Pictures paired with source code:
◆ ◆ ◆ ◆ ◆ ◆ ◆
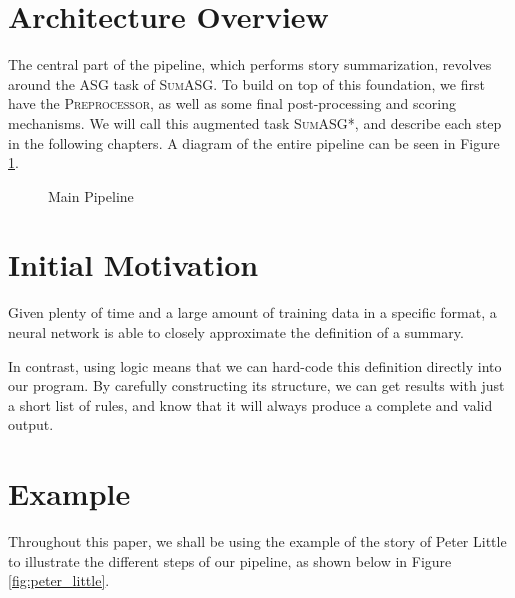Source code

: \label{chapter:contributions}

\section{Architecture Overview}

The central part of the pipeline, which performs story summarization, revolves around the ASG task of \textsc{SumASG}. To build on top of this foundation, we first have the \textsc{Preprocessor}, as well as some final post-processing and scoring mechanisms. We will call this augmented task \textsc{SumASG*}, and describe each step in the following chapters. A diagram of the entire pipeline can be seen in Figure \ref{fig:main_pipeline}.

\begin{figure}[H]
\centering
{}
\caption{Main Pipeline}
\label{fig:main_pipeline}
\end{figure}

\section{Initial Motivation}

Given plenty of time and a large amount of training data in a specific format, a neural network is able to closely approximate the definition of a summary.

In contrast, using logic means that we can hard-code this definition directly into our program. By carefully constructing its structure, we can get results with just a short list of rules, and know that it will always produce a complete and valid output.

\section{Example}

Throughout this paper, we shall be using the example of the story of Peter Little to illustrate the different steps of our pipeline, as shown below in Figure \ref{fig:peter_little}.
◆ ◆ ◆ ◆ ◆ ◆ ◆
Exercise requirements:
From the entries, count the lines that hold the string "label". Nothing but the number is needed.

Solution to the problem:
2